IX
Já nem longas são as noites, com a idade tudo parece consumar-se de mais célere modo, tempo-psicológico & tempo-métrico convidam-se para dançar este fandango perigoso.
Proliferam outras perdições, também elas naturais enfim, nem este meu livro é despensa de lamentações tão ao gosto dos hebreus.
Por mim, levo-me em barca própria a um alhures que, como toda a demais gente, não me é dado conhecer de antemão. Antes assim.
Já moço-rapaz-efebo-donzel me não apresento aos aposentos escancarados das ruas. Cruzam-se as existências – as essências, nem por isso.

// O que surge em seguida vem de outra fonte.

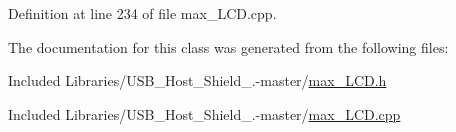 \-Definition at line 234 of file max\-\_\-\-L\-C\-D.\-cpp.



\-The documentation for this class was generated from the following files\-:\begin{DoxyCompactItemize}
\item 
\-Included Libraries/\-U\-S\-B\-\_\-\-Host\-\_\-\-Shield\-\_.-\/master/\hyperlink{max___l_c_d_8h}{max\-\_\-\-L\-C\-D.\-h}\item 
\-Included Libraries/\-U\-S\-B\-\_\-\-Host\-\_\-\-Shield\-\_.-\/master/\hyperlink{max___l_c_d_8cpp}{max\-\_\-\-L\-C\-D.\-cpp}\end{DoxyCompactItemize}
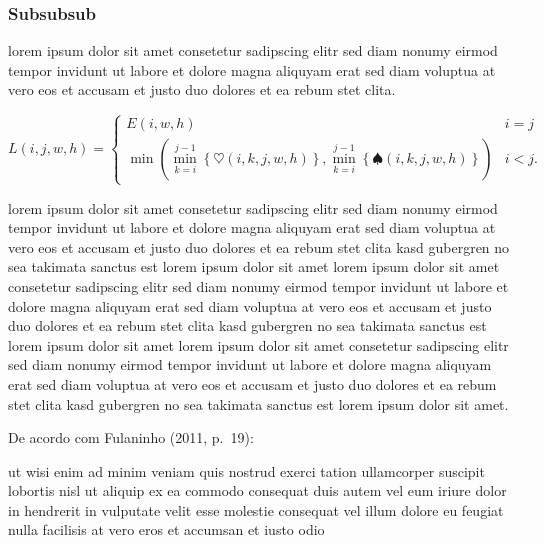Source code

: \subsubsection{Subsubsub}

lorem ipsum dolor sit amet consetetur sadipscing elitr sed diam nonumy
eirmod tempor invidunt ut labore et dolore magna aliquyam erat sed diam
voluptua at vero eos et accusam et justo duo dolores et ea rebum
stet clita.~\cite{GOLDENBERGAPL02}

\begin{equation}\label{eq:apl}%
    L\left(i,j,w,h\right)=
    \begin{cases}
      E\left(i,w,h\right) & i=j\\
      \min\left(\min_{k=i}^{j-1}\left\{\heartsuit\left(i,k,j,w,h\right)\right\},
                \min_{k=i}^{j-1}\left\{\spadesuit\left(i,k,j,w,h\right)\right\}\right) & i<j\text{.}
    \end{cases}
\end{equation}

lorem ipsum dolor sit amet consetetur sadipscing elitr sed diam nonumy
eirmod tempor invidunt ut labore et dolore magna aliquyam erat sed diam
voluptua at vero eos et accusam et justo duo dolores et ea rebum stet clita
kasd gubergren no sea takimata sanctus est lorem ipsum dolor sit amet lorem
ipsum dolor sit amet consetetur sadipscing elitr sed diam nonumy eirmod
tempor invidunt ut labore et dolore magna aliquyam erat sed diam voluptua at
vero eos et accusam et justo duo dolores et ea rebum stet clita kasd
gubergren no sea takimata sanctus est lorem ipsum dolor sit amet lorem ipsum
dolor sit amet consetetur sadipscing elitr sed diam nonumy eirmod tempor
invidunt ut labore et dolore magna aliquyam erat sed diam voluptua at vero
eos et accusam et justo duo dolores et ea rebum stet clita kasd gubergren no
sea takimata sanctus est lorem ipsum dolor sit amet.

%
De acordo com Fulaninho (2011, p.~19):

\begin{directcite}
ut wisi enim ad minim veniam quis nostrud exerci tation ullamcorper suscipit
lobortis nisl ut aliquip ex ea commodo consequat duis autem vel eum iriure
dolor in hendrerit in vulputate velit esse molestie consequat vel illum
dolore eu feugiat nulla facilisis at vero eros et accumsan et
iusto odio
\end{directcite}

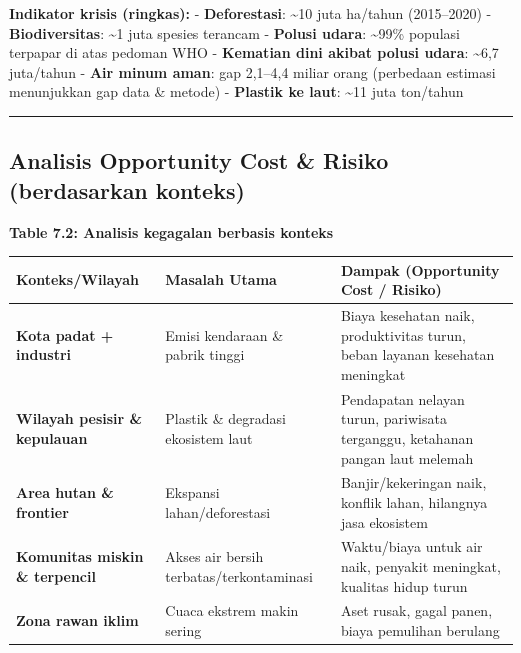 \documentclass[
  letterpaper,
  DIV=11,
  numbers=noendperiod]{scrreprt}
\begin{document}
\textbf{Indikator krisis (ringkas):} - \textbf{Deforestasi}:
\textasciitilde10 juta ha/tahun (2015--2020) - \textbf{Biodiversitas}:
\textasciitilde1 juta spesies terancam - \textbf{Polusi udara}:
\textasciitilde99\% populasi terpapar di atas pedoman WHO -
\textbf{Kematian dini akibat polusi udara}: \textasciitilde6,7
juta/tahun - \textbf{Air minum aman}: gap 2,1--4,4 miliar orang
(perbedaan estimasi menunjukkan gap data \& metode) - \textbf{Plastik ke
laut}: \textasciitilde11 juta ton/tahun

\begin{center}\rule{0.5\linewidth}{0.5pt}\end{center}

\subsection{Analisis Opportunity Cost \& Risiko (berdasarkan
konteks)}\label{analisis-opportunity-cost-risiko-berdasarkan-konteks}

\textbf{Table 7.2: Analisis kegagalan berbasis konteks}

\begin{longtable}[]{@{}
  >{\raggedright\arraybackslash}p{}
  >{\raggedright\arraybackslash}p{}
  >{\raggedright\arraybackslash}p{}@{}}
\toprule\noalign{}
\begin{minipage}[b]{\linewidth}\raggedright
Konteks/Wilayah
\end{minipage} & \begin{minipage}[b]{\linewidth}\raggedright
Masalah Utama
\end{minipage} & \begin{minipage}[b]{\linewidth}\raggedright
Dampak (Opportunity Cost / Risiko)
\end{minipage} \\
\midrule\noalign{}
\endhead
\bottomrule\noalign{}
\endlastfoot
\textbf{Kota padat + industri} & Emisi kendaraan \& pabrik tinggi &
Biaya kesehatan naik, produktivitas turun, beban layanan kesehatan
meningkat \\
\textbf{Wilayah pesisir \& kepulauan} & Plastik \& degradasi ekosistem
laut & Pendapatan nelayan turun, pariwisata terganggu, ketahanan pangan
laut melemah \\
\textbf{Area hutan \& frontier} & Ekspansi lahan/deforestasi &
Banjir/kekeringan naik, konflik lahan, hilangnya jasa ekosistem \\
\textbf{Komunitas miskin \& terpencil} & Akses air bersih
terbatas/terkontaminasi & Waktu/biaya untuk air naik, penyakit
meningkat, kualitas hidup turun \\
\textbf{Zona rawan iklim} & Cuaca ekstrem makin sering & Aset rusak,
gagal panen, biaya pemulihan berulang \\
\end{longtable}
\end{document}

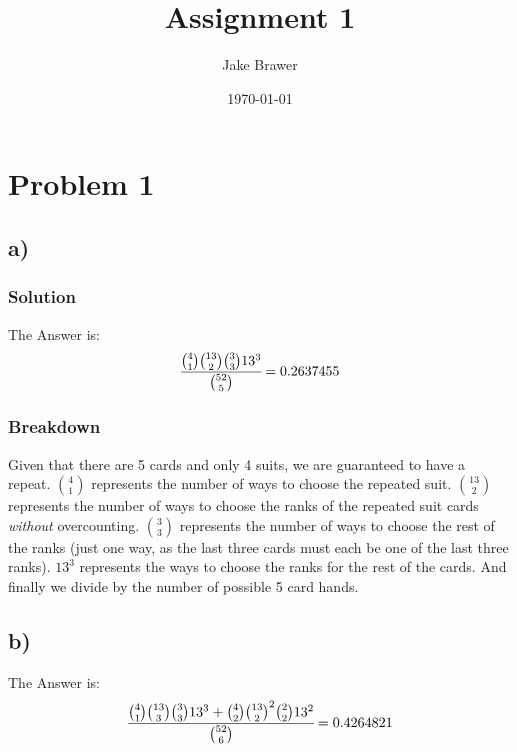 \documentclass[11pt]{article}
\author{Jake Brawer}
\date{\today}
\title{Assignment 1}
\begin{document}
\maketitle

\section*{Problem 1}
\label{sec:org29f5a92}
\subsection*{a)}
\label{sec:org672cbc1}

\subsubsection*{Solution}
\label{sec:orged64820}

The Answer is: 
\begin{equation}
\cfrac{{{4}\choose{1}} {{13}\choose{2}} {{3}\choose{3}} 13^3}{{{52}\choose{5}}} = 0.2637455
\end{equation}

\subsubsection*{Breakdown}
\label{sec:orgc4c2790}

Given that there are 5 cards and only 4 suits, we are guaranteed to have a repeat. \({{4}\choose{1}}\) represents the number of ways to choose the repeated suit. \({{13}\choose{2}}\) represents the number of ways to choose the ranks of the repeated suit cards \emph{without} overcounting. \({{3}\choose{3}}\) represents the number of ways to choose the rest of the ranks (just one way, as the last three cards must each be one of the last three ranks). \(13^{3}\) represents the ways to choose the ranks for the rest of the cards. And finally we divide by the number of possible 5 card hands. 

\subsection*{b)}
\label{sec:orgd4c6719}


The Answer is: 
\begin{equation}
\cfrac{{{4}\choose{1}} {{13}\choose{3}} {{3}\choose{3}} 13^3 + {{4}\choose{2}} {{13}\choose{2}}^{2} {{2}\choose{2}} 13^{2}} {{{52}\choose{6}}} = 0.4264821
\end{equation}
\end{document}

Gosto demoradamente do que gosto. Onde posso escolher, escolho sem hesitação. Onde não posso, recorro ao passe & vou noutro autocarro por outra linha assobiando baixinho.
Revoadas de aves aprecio de nossa baixeza gravítica. Nesta zona da Urbe, há ainda arvoredos que elas usam de santuário modo. E eu como posso alimento-as.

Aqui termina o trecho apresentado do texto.